En effet, les données macroéconomiques ont surpris par leur vigueur, ce qui a non seulement écarté l’hypothèse d’un ralentissement brutal de l’économie mondiale, mais a également mis en exergue l’excès d’activité économique, perceptible en particulier dans la situation de surchauffe des indicateurs du marché du travail. Le taux de chômage est au plus bas aux États-Unis (3,4 % en janvier) et dans la zone euro (6,6 %, selon le dernier chiffre disponible), bien en dessous des niveaux d’avant la crise sanitaire et en-deçà des plus bas des cycles précédents.
Au moins trois facteurs contribuent à la solidité de la croissance économique : d’une part, États-Unis l’impact des mesures de relance budgétaire adoptées entre 2020 et 2021 est encore fort. Deuxièmement, le tour de vis monétaire a été important, mais aussi très rapide et ses effets sur le cycle économique ne sont pas encore fait sentir. Enfin, le redémarrage de l’activité en Chine, qui a suivi l’abandon de la politique zéro Covid, soutient l’économie mondiale.
La lente décrue de l’inflation conjuguée à l’exubérance du marché de l’emploi ne permettent pas aux banques centrales de mettre fin au relèvement de leurs taux d’intérêt. Fin 2022, les marchés anticipaient la fin du resserrement des politiques monétaires de la Fed et de la BCE au premier trimestre 2023, tablant sur un niveau final des taux directeurs de 5 % aux États-Unis et de 3,5 % en zone euro.

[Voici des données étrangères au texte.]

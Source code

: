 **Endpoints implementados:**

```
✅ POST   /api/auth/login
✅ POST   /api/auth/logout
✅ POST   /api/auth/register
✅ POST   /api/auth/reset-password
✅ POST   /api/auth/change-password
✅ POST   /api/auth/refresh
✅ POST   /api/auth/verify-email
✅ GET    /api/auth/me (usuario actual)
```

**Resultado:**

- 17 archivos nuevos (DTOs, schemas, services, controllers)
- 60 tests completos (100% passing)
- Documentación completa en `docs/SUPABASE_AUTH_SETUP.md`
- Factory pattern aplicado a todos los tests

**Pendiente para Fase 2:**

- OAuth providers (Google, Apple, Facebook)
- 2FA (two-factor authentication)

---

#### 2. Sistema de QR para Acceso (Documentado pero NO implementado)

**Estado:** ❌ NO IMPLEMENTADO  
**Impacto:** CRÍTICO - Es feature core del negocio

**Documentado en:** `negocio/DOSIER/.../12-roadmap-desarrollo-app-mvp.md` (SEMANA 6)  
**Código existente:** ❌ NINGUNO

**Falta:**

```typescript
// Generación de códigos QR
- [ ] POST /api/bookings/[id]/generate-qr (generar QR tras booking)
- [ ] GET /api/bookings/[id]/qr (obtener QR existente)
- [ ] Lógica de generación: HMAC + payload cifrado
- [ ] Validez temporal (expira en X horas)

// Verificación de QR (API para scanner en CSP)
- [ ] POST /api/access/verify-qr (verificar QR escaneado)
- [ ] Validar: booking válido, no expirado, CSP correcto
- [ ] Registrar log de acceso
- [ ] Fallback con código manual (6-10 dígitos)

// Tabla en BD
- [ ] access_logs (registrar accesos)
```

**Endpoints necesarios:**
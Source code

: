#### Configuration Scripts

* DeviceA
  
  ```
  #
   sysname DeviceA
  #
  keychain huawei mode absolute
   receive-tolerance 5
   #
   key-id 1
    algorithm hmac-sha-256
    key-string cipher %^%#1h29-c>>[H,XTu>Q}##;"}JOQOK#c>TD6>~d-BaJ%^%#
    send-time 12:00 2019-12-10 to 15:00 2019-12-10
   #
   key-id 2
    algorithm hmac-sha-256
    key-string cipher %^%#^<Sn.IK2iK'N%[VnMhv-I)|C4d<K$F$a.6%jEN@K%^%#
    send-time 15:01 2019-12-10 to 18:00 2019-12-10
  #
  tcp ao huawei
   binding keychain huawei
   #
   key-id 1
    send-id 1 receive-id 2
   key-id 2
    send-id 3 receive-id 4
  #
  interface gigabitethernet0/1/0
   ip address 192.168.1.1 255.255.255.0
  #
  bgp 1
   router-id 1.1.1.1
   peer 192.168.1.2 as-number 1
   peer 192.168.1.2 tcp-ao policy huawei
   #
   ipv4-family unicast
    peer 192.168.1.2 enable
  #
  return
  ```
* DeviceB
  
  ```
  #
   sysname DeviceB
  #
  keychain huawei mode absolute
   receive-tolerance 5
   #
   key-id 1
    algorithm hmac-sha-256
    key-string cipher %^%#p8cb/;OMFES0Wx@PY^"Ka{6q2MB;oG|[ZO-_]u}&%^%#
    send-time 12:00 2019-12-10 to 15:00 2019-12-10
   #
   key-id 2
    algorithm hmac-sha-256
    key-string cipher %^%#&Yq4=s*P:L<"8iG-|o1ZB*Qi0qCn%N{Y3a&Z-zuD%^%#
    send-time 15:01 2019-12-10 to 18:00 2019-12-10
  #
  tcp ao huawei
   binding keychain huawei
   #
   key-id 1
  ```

Ces dernières semaines, ces anticipations ont été revues à la hausse et l’échéance a été repoussée. Actuellement, le niveau final attendu des taux de la Fed se situe entre 5,25 % et 5,50 % et serait atteint entre juin et juillet. Le taux directeur de la BCE devrait quant à lui s’établir entre 3,5 % et 3,75 % à la fin de l’été.
Dans ce contexte, les échéances courtes des courbes de taux ont à nouveau connu un ajustement à la hausse au cours des dernières semaines, entraînant partiellement dans leur sillage les taux des échéances plus éloignées.
L’inversion des courbes obligataires demeure toutefois très marquée, ce qui témoigne de la confiance des investisseurs dans la capacité des banques centrales à contenir l’inflation et à ramener l’activité économique sur un rythme de croissance plus durable.
La réévaluation en cours des anticipations de politique monétaire ne représente cependant pas une répétition du scénario de 2022, mais son achèvement. En outre, après le fort ajustement de l’an dernier, les marchés obligataires recèlent davantage d’opportunités que de risques.
Les rendements réels des titres indexés sur l’inflation sont redevenus positifs aux États-Unis et dans la zone euro ; outre une diversification nécessaire et hors incidence de la volatilité à court terme, ces titres offrent une opportunité intéressante de rémunération réelle des portefeuilles.
Au niveau des taux nominaux, malgré l’inversion marquée des courbes, les titres d’échéance longue assurent une marge de protection des portefeuilles importante en cas de résurgence du risque de ralentissement brutal de l’économie.
Les échéances courtes et intermédiaires, aux niveaux actuels des taux à terme, sont en mesure de surmonter une nouvelle réévaluation de la politique monétaire, ce qui représente une différence notable par rapport à l’année dernière, lorsque les taux des coupons étaient nuls, voire négatifs.